Citrate synthase activity

Citrate synthase (CS) activity was determined using a colorimetric plate-based assay in which CoA-SH, a byproduct formed by the CS-mediated reaction of oxaloacetate and acetyl-CoA, interacts with 5′, 5′-Dithiobis 2-nitrobenzoic acid (DTNB) to form TNB (OD: 412 nm). Assay buffer consisted of Buffer C (105 mM potassium-MES, 30 mM KCl, 10 mM KH₂PO₄, 5 mM MgCl₂, and 1 mM EGTA; pH = 7.2) supplemented with DTNB (0.2 mM) and acetyl-CoA (0.5 mM).
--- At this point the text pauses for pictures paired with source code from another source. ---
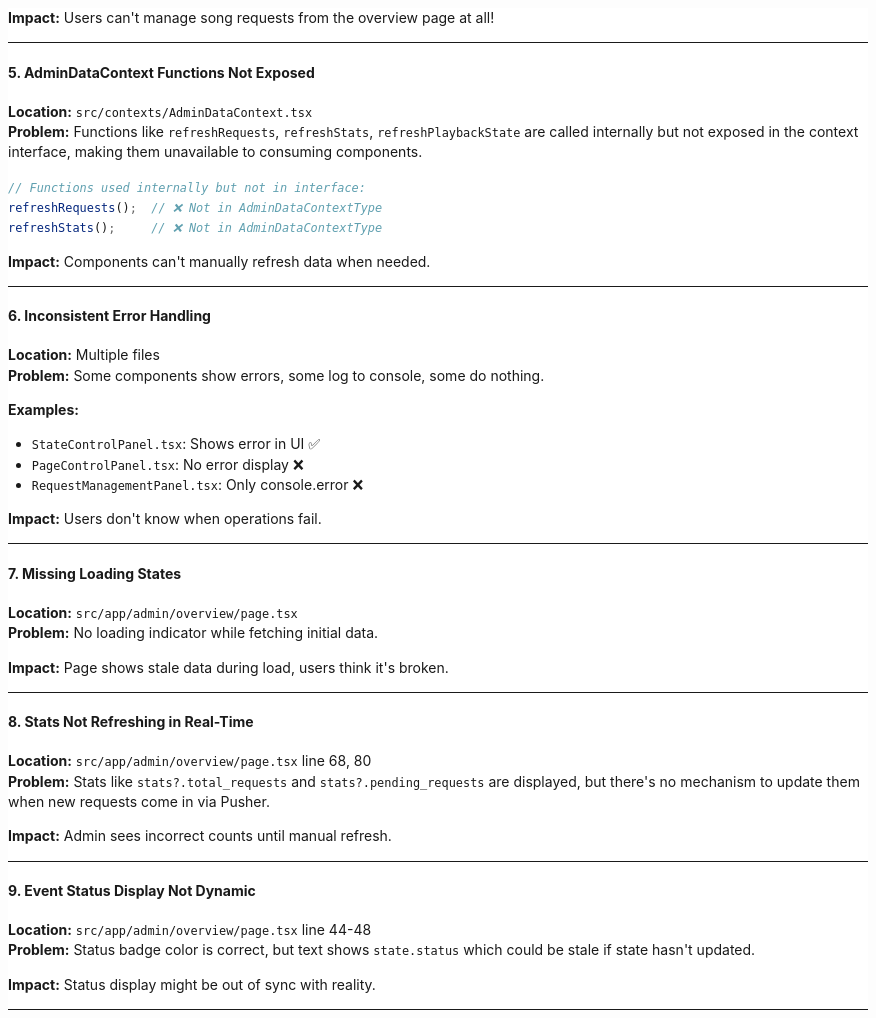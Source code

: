 **Impact:** Users can't manage song requests from the overview page at all!

---

#### 5. **AdminDataContext Functions Not Exposed**
**Location:** `src/contexts/AdminDataContext.tsx`  
**Problem:** Functions like `refreshRequests`, `refreshStats`, `refreshPlaybackState` are called internally but not exposed in the context interface, making them unavailable to consuming components.

```typescript
// Functions used internally but not in interface:
refreshRequests();  // ❌ Not in AdminDataContextType
refreshStats();     // ❌ Not in AdminDataContextType
```

**Impact:** Components can't manually refresh data when needed.

---

#### 6. **Inconsistent Error Handling**
**Location:** Multiple files  
**Problem:** Some components show errors, some log to console, some do nothing.

**Examples:**
- `StateControlPanel.tsx`: Shows error in UI ✅
- `PageControlPanel.tsx`: No error display ❌
- `RequestManagementPanel.tsx`: Only console.error ❌

**Impact:** Users don't know when operations fail.

---

#### 7. **Missing Loading States**
**Location:** `src/app/admin/overview/page.tsx`  
**Problem:** No loading indicator while fetching initial data.

**Impact:** Page shows stale data during load, users think it's broken.

---

#### 8. **Stats Not Refreshing in Real-Time**
**Location:** `src/app/admin/overview/page.tsx` line 68, 80  
**Problem:** Stats like `stats?.total_requests` and `stats?.pending_requests` are displayed, but there's no mechanism to update them when new requests come in via Pusher.

**Impact:** Admin sees incorrect counts until manual refresh.

---

#### 9. **Event Status Display Not Dynamic**
**Location:** `src/app/admin/overview/page.tsx` line 44-48  
**Problem:** Status badge color is correct, but text shows `state.status` which could be stale if state hasn't updated.

**Impact:** Status display might be out of sync with reality.

---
A 96-well round bottom plate was loaded with assay buffer (200 µL/well), the permeabilizing agent alamethicin (0.03 mg/mL), and isolated mitochondria (10 µg/well) and then incubated at 37 °C for 5 min to deplete endogenous substrates. The assay was initiated by the addition of oxaloacetate (1 mM) to sample wells, with absorbance at 412 nm recorded every 30 s for 20 min. The mitochondrial suspension was also added to one control well per sample to account for nonspecific activity, which was later subtracted from the sample rate. CS activity was determined using the Beer-Lambert Law and the molar absorption coefficient of TNB (13.6 mM/cm).